Work out how many lines of the material contain the string "outDst". Respond with the number only.

══════════════════════════════

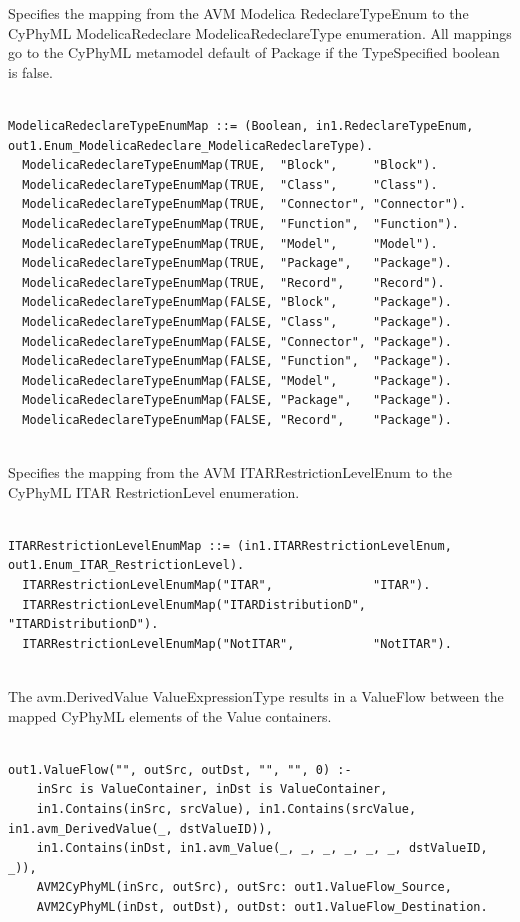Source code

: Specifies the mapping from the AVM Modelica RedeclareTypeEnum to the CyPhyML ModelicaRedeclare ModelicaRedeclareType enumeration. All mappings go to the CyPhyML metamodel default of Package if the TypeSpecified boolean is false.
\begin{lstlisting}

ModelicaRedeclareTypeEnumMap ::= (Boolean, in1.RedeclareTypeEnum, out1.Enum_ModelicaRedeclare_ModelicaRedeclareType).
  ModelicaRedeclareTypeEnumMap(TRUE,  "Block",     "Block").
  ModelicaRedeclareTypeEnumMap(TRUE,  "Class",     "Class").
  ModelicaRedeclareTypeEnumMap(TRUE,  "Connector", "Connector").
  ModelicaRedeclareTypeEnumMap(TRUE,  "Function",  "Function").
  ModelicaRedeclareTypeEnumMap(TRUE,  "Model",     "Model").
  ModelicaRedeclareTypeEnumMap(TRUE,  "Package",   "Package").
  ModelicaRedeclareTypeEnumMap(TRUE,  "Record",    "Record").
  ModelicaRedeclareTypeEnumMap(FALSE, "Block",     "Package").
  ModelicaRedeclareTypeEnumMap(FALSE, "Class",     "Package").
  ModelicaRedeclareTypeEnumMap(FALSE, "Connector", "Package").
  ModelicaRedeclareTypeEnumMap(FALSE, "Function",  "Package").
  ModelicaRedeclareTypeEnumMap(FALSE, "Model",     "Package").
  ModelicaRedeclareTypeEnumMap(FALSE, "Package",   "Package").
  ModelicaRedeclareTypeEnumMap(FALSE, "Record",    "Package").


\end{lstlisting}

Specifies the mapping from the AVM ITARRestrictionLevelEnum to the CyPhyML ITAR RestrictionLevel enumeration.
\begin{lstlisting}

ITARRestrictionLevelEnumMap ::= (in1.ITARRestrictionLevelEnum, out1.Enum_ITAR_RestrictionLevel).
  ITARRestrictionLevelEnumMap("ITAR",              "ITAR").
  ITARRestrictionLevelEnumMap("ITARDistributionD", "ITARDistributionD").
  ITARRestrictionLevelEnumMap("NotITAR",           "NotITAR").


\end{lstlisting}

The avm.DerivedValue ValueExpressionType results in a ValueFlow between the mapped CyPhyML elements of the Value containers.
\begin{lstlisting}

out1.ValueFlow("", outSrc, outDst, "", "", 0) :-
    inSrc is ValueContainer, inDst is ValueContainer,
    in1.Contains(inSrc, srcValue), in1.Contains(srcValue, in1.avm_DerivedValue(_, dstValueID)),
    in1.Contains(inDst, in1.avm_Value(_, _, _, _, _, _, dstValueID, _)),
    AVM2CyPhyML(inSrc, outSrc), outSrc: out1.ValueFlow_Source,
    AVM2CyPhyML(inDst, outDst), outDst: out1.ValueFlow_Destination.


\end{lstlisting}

══════════════════════════════

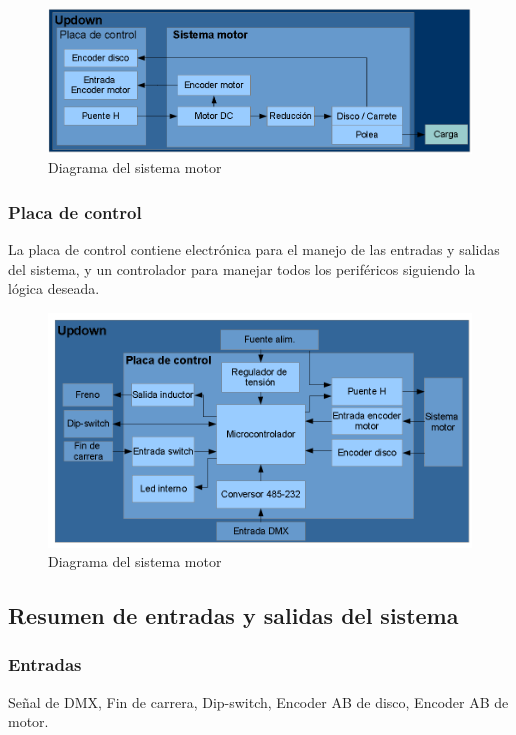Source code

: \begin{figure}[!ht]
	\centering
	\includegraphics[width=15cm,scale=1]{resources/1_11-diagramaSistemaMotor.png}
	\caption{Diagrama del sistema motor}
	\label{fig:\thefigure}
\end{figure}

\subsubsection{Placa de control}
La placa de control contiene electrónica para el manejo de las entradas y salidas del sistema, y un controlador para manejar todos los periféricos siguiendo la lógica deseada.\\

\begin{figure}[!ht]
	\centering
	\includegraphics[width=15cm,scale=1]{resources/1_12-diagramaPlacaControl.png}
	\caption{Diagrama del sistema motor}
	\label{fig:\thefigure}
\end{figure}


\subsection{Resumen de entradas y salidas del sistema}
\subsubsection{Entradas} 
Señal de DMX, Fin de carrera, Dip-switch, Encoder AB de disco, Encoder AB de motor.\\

══════════════════════════════

• [RESPONSE] 2